Deux ans de travaux sont prévus, pour une réouverture prévue au printemps 2027. Montant de l’opération : 5,45 millions d’euros.

L’ensemble du bâtiment sera revu par Stéphanie Canellas, architecte de l’Atelier Isshin, alors que cet ancien Hôtel de la Couronne a souvent été retouché, mais jamais avec une telle ambition. L’entrée du public prendra place rue de la Poulaillerie et un ascenseur sera construit dans la cour.

Une problématique internationale


Première bonne nouvelle : à l’issue des travaux, le musée sera rebaptisé d’un nom - encore inconnu - plus aguicheur et moins ampoulé que l’actuel. Seconde bonne nouvelle : tout le parcours permanent sera repensé et fluidifié. Mais c’est aussi sur ce point qu’il faut s’interroger.

Le dernier parcours permanent d’un musée de la Ville à avoir été modifié, c’est celui du musée d’Histoire de Lyon, à Gadagne ; une refonte ayant provoqué pas mal de remous, à raison : on reste encore estomaqué par certains choix. L’ancienne adjointe à la Culture, Nathalie Perrin-Gilbert, l’avait reconnu en conseil municipal et avait convié le comité scientifique de l’exposition à “se réemparer du quatrième parcours (afin d’) apporter une relecture collective pour, peut-être, corriger des éléments manquants ou parfois approximatifs”.

La problématique des refontes de parcours muséaux n’est pas lyonnaise, mais internationale : dans les musées, se joue une bataille idéologique, qui s’est cristallisée en 2019 lors du vote pour une nouvelle définition des musées par l’ICOM, le conseil international des musées.

Une simple proposition de définition de ce qu’est un musée avait déclenché une guerre de tranchées entre tenants d’une ligne historique de ce que sont ces lieux (dont la France) et ceux (les États-Unis et les pays nordiques) qui souhaitaient en faire des “lieux de démocratisation inclusifs et polyphoniques, dédiés au dialogue critique sur les passés et les futurs (...), dépositaires d’artefacts et de spécimens pour la société”, excluant la notion d’œuvre ou d’art.

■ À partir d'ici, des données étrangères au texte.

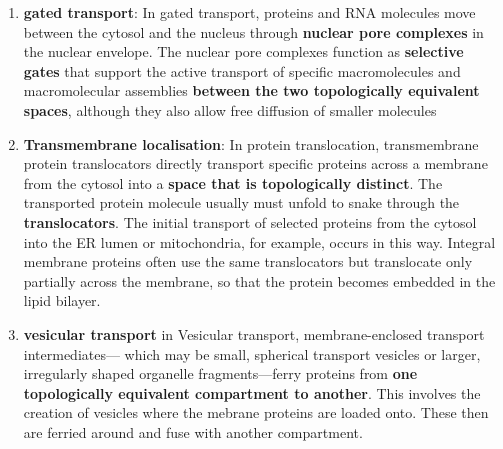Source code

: \documentclass[../main.tex]{subfiles}
\begin{document}
\begin{enumerate}
    \item \textbf{gated transport}: In gated transport, proteins and RNA molecules move between the 
cytosol and the nucleus through \textbf{nuclear pore complexes} in the nuclear envelope. The 
nuclear pore complexes function as \textbf{selective gates} that support the active transport of 
specific macromolecules and macromolecular assemblies \textbf{between the two topologically 
equivalent spaces}, although they also allow free diffusion of smaller molecules

\item \textbf{Transmembrane localisation}: In protein translocation, transmembrane protein 
translocators directly transport specific proteins across a membrane from the cytosol 
into a \textbf{space that is topologically distinct}. The transported protein molecule usually must 
unfold to snake through the \textbf{\gls{translocators}}. The initial transport of selected proteins from 
the cytosol into the ER lumen or mitochondria, for example, occurs in this way. Integral 
membrane proteins often use the same translocators but translocate only partially 
across the membrane, so that the protein becomes embedded in the lipid bilayer.

\item \textbf{vesicular transport} in Vesicular transport, membrane-enclosed transport 
intermediates— which may be small, spherical transport vesicles or larger, irregularly 
shaped organelle fragments—ferry proteins from\textbf{ one topologically equivalent 
compartment to another}. This involves the creation of vesicles where the mebrane proteins are loaded onto. These then are ferried around and fuse with another compartment.

\end{enumerate}
\end{document}
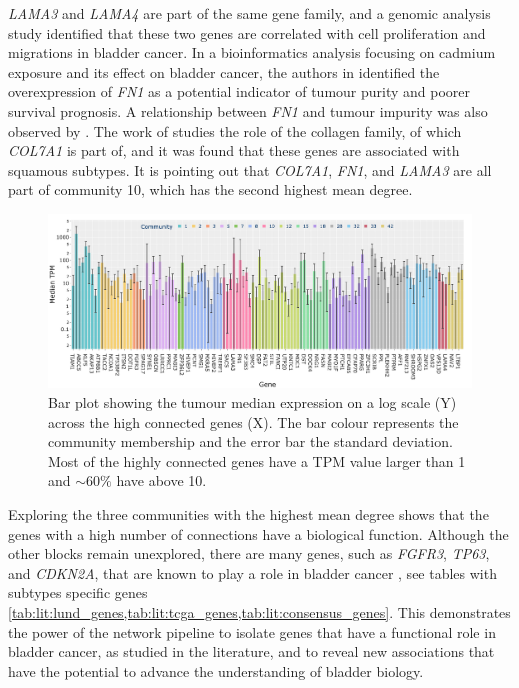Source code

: \textit{LAMA3} and \textit{LAMA4} are part of the same gene family, and a genomic analysis study  \citep{Ma2024-xc} identified that these two genes are correlated with cell proliferation and migrations in bladder cancer. In a bioinformatics analysis focusing on cadmium exposure and its effect on bladder cancer, the authors in \citep{Zhang2023-ul} identified the overexpression of \textit{FN1} as a potential indicator of tumour purity and poorer survival prognosis. A relationship between \textit{FN1} and tumour impurity was also observed by \citep{Zhang2023-kv}.
The work of \citet{Guo2023-sf} studies the role of the collagen family, of which \textit{COL7A1} is part of, and it was found that these genes are associated with squamous subtypes. It is pointing out that \textit{COL7A1}, \textit{FN1}, and \textit{LAMA3} are all part of community 10, which has the second highest mean degree.


\begin{figure}[!t]    
    \centering
    \includegraphics[width=1.0\textwidth,height=1.0\textheight,keepaspectratio]{Sections/Network_II/resources/reward/smallCom_Exp.png}
   \caption[Tumour median TPMs of highly connected genes]{Bar plot showing the tumour median expression on a log scale (Y) across the high connected genes (X). The bar colour represents the community membership and the error bar the standard deviation. Most of the highly connected genes have a TPM value larger than 1 and $\sim60\%$ have above 10. }
    \label{fig:N_II:exp_molecular_highCon}
\end{figure}


Exploring the three communities with the highest mean degree shows that the genes with a high number of connections have a biological function. Although the other blocks remain unexplored, there are many genes, such as \textit{FGFR3}, \textit{TP63}, and \textit{CDKN2A}, that are known to play a role in bladder cancer \citep{Robertson2017-mg,Kamoun2020-tj,Marzouka2018-ge,Choi2014-ed}, see tables with subtypes specific genes \cref{tab:lit:lund_genes,tab:lit:tcga_genes,tab:lit:consensus_genes}. This demonstrates the power of the network pipeline to isolate genes that have a functional role in bladder cancer, as studied in the literature, and to reveal new associations that have the potential to advance the understanding of bladder biology.

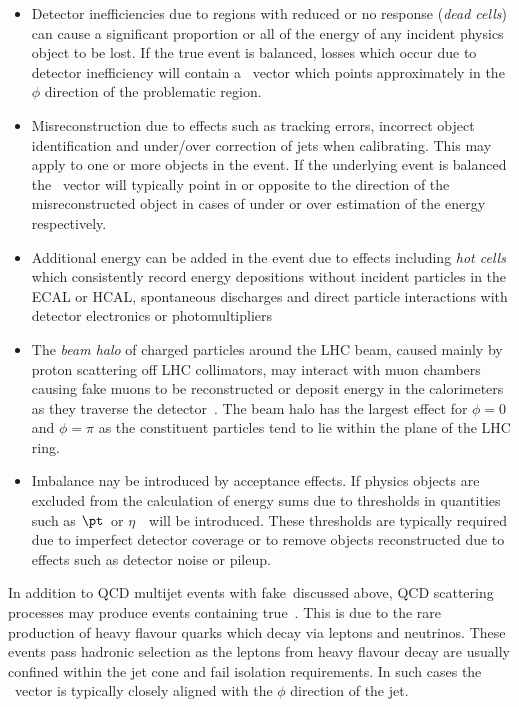\begin{itemize}
\item Detector inefficiencies due to regions with reduced or no response (\emph{dead cells}) can cause 
a significant proportion or all of the energy of any incident physics object to be lost. If the true event 
is balanced, losses which occur due to detector inefficiency will contain a \met~vector which points 
approximately in the $\phi$ direction of the problematic region.
\item Misreconstruction due to effects such as tracking errors, incorrect object identification and
under/over correction of jets when calibrating. This may apply to one or more objects in the event. If the 
underlying event is balanced the \met~vector will typically point in or opposite to the direction 
of the misreconstructed object in cases of under or over estimation of the energy respectively.
\item Additional energy can be added in the event due to effects including \emph{hot cells} which 
consistently record energy depositions without incident particles in the ECAL or HCAL, 
spontaneous discharges and direct particle interactions with detector
electronics or photomultipliers
\item The \emph{beam halo} of charged particles around the LHC beam, caused mainly 
by proton scattering off LHC collimators, 
may interact with muon chambers causing fake muons to be reconstructed or deposit energy 
in the calorimeters as they traverse the detector~\cite{beam_halo}. The beam halo has the largest 
effect for $\phi = 0$ and $\phi=\pi$ as the constituent particles
tend to lie within the plane of the LHC ring.
\item Imbalance nay be introduced by acceptance effects. If physics objects are excluded from the calculation
of energy sums due to thresholds in quantities such as $\pt$~or $\eta$~\met~will be introduced. These thresholds are typically 
required due to imperfect detector coverage or to remove objects reconstructed due to effects such as detector 
noise or pileup.
\end{itemize}
In addition to QCD multijet events with fake~\met discussed above, QCD scattering processes 
may produce events containing true~\met. This is due to the rare production of heavy flavour 
quarks which decay via leptons and neutrinos. These events pass hadronic selection as the leptons from 
heavy flavour decay are usually confined within the jet cone and fail isolation requirements. 
In such cases the \met~vector is typically closely aligned with the $\phi$ direction of the jet.

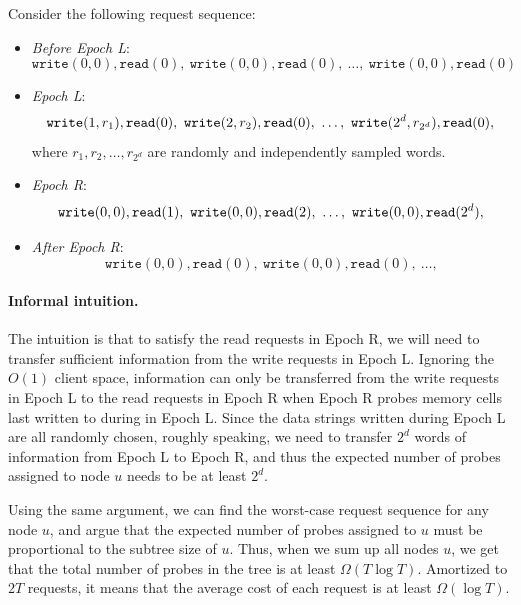 Consider the following request sequence:
\begin{itemize}[leftmargin=5mm]
\item 
{\it Before Epoch L}: 
\[\texttt{write}(0, {0}), \texttt{read}(0), \ 
\texttt{write}(0, {0}), \texttt{read}(0), \ 
\ldots, \  \texttt{write}(0, {0}), \texttt{read}(0)\]
\item 
{\it Epoch L}: 
\[\texttt{write}(1, r_1), \texttt{read}(0), \ 
\texttt{write}(2, r_2), \texttt{read}(0), \ 
\ldots,  \ 
\texttt{write}(2^d, r_{2^d}), \texttt{read}(0),\\
\]
where $r_1, r_2, \ldots,  r_{2^d}$
are randomly and independently sampled words. 
\item 
{\it Epoch R}:
\[
\texttt{write}(0, 0), \texttt{read}(1), \ 
\texttt{write}(0, 0), \texttt{read}(2), \ 
\ldots,  \ 
\texttt{write}(0, 0), \texttt{read}(2^d),\\
\]

\item 
{\it After Epoch R}:
\[
\texttt{write}(0, 0), \texttt{read}(0), \ 
\texttt{write}(0, 0), \texttt{read}(0), \ 
\ldots,  
\]
\end{itemize}



\paragraph{Informal intuition.}
The intuition is that to satisfy the read requests in %
Epoch R, 
we will need to transfer sufficient information
from the write requests in %
Epoch L.
Ignoring the %
$O(1)$ client space, 
information can only be transferred from
the write requests in %
Epoch L 
to the read requests in %
Epoch R
when %
Epoch R probes memory cells last written to 
during %
in Epoch L. 
Since the data strings written during Epoch L
are all randomly chosen,  roughly speaking, 
we need to transfer $2^d$ words of  
information from Epoch L to Epoch R, and thus
the expected number of probes assigned to node $u$
needs to be at least $2^d$.

Using the same argument, we can find the worst-case
request sequence for any node $u$, and argue
that the expected number  
of probes assigned to $u$ 
must be proportional to the subtree size of $u$.
Thus, when we sum up all nodes $u$, we get
that the total number of probes in the tree is 
at least $\Omega(T  \log T)$.
Amortized to $2T$ requests, it means that 
the average 
cost of each request 
is at least $\Omega(\log T)$.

La question de l’accessibilité


La définition finalement adoptée en 2022 fut plus consensuelle, mais la bataille entre ceux qui pensent que dans un musée prime les collections et ceux qui veulent en faire des endroits où la place du public et des minorités, et le débat sociétal, prédominent, se poursuit. Dans cette logique, Joseph Belletante affirme que le musée ne doit plus "être dominant" et qu’une œuvre originale de Picasso a la même importance qu’une photocopie. Le directeur nous l’explique : “L’intérêt, c’est que tout le monde puisse se sentir participant dans un lieu culturel. C’est vraiment la question de l’accessibilité : jusqu’où on la pense ? Tout le monde doit se sentir vu et regardé, et pas mis à l’écart. Ce n’était pas pour être impertinent que je disais ceci, mais pour dire que c’est ici, dans un musée de l’Imprimerie, que l’on peut penser le multiple et dire que les images se valent. Ailleurs, sans doute pas”.

À Gadagne, à vouloir aller trop loin, le plantage a été magistral. Au musée de l’Imprimerie, Joseph Belletante a fait preuve d’une grande rigueur scientifique.

Sa politique d’expositions temporaires et l’assimilation de la pop culture ont dynamisé la fréquentation et l’intérêt autour de son musée. Les expositions Warhol et Miyazaki, avec des angles finement choisis, ont été des succès indéniables. Celle consacrée à Susan Kare, la créatrice des logos Mac, salvatrice.

Mais déjà pointait un défaut que l’on n’aimerait pas voir trop se répandre dans le futur musée : ce goût pour les scénographies pour le moins iconoclastes, avec des bouts de scotchs et des photocopies en guise d’œuvres. À trop chercher l’accessibilité, on dénature l’expérience : un musée n’est pas une kermesse d’école.